TASK PROMPT
The answer should hold only the lines from the beginning of the material through the one with "健身追踪器和实验室的细菌培养", reproduced exactly and without pictures.
(GIVEN RECORDS begins)
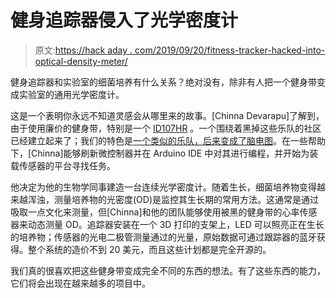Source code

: # 健身追踪器侵入了光学密度计

> 原文:[https://hack aday . com/2019/09/20/fitness-tracker-hacked-into-optical-density-meter/](https://hackaday.com/2019/09/20/fitness-tracker-hacked-into-optical-density-meter/)

健身追踪器和实验室的细菌培养有什么关系？绝对没有，除非有人把一个健身带变成实验室的通用光学密度计。

这是一个表明你永远不知道灵感会从哪里来的故事。[Chinna Devarapu]了解到，由于使用廉价的健身带，特别是一个 [ID107HR](https://www.amazon.com/Freefeet-Bluetooth-Bracelet-Waterproof-Wristband/dp/B01LWMIO7G) 。一个围绕着黑掉这些乐队的社区已经建立起来了；我们的特色是[一个类似的乐队，后来变成了脑电图](https://hackaday.com/2018/08/30/turning-a-fitness-tracker-into-an-eeg/)。在一些帮助下，[Chinna]能够刷新微控制器并在 Arduino IDE 中对其进行编程，并开始为装载传感器的平台寻找任务。

他决定为他的生物学同事建造一台连续光学密度计。随着生长，细菌培养物变得越来越浑浊，测量培养物的光密度(OD)是监控其生长期的常用方法。这通常是通过吸取一点文化来测量，但[Chinna]和他的团队能够使用被黑的健身带的心率传感器来动态测量 OD。追踪器安装在一个 3D 打印的支架上，LED 可以照亮正在生长的培养物；传感器的光电二极管测量通过的光量，原始数据可通过跟踪器的蓝牙获得。整个系统的造价不到 20 美元，而且这些计划都是完全开源的。

我们真的很喜欢把这些健身带变成完全不同的东西的想法。有了这些东西的能力，它们将会出现在越来越多的项目中。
(GIVEN RECORDS ends)
ANSWER SPACE
Source code

: # 健身追踪器侵入了光学密度计

> 原文:[https://hack aday . com/2019/09/20/fitness-tracker-hacked-into-optical-density-meter/](https://hackaday.com/2019/09/20/fitness-tracker-hacked-into-optical-density-meter/)

健身追踪器和实验室的细菌培养有什么关系？绝对没有，除非有人把一个健身带变成实验室的通用光学密度计。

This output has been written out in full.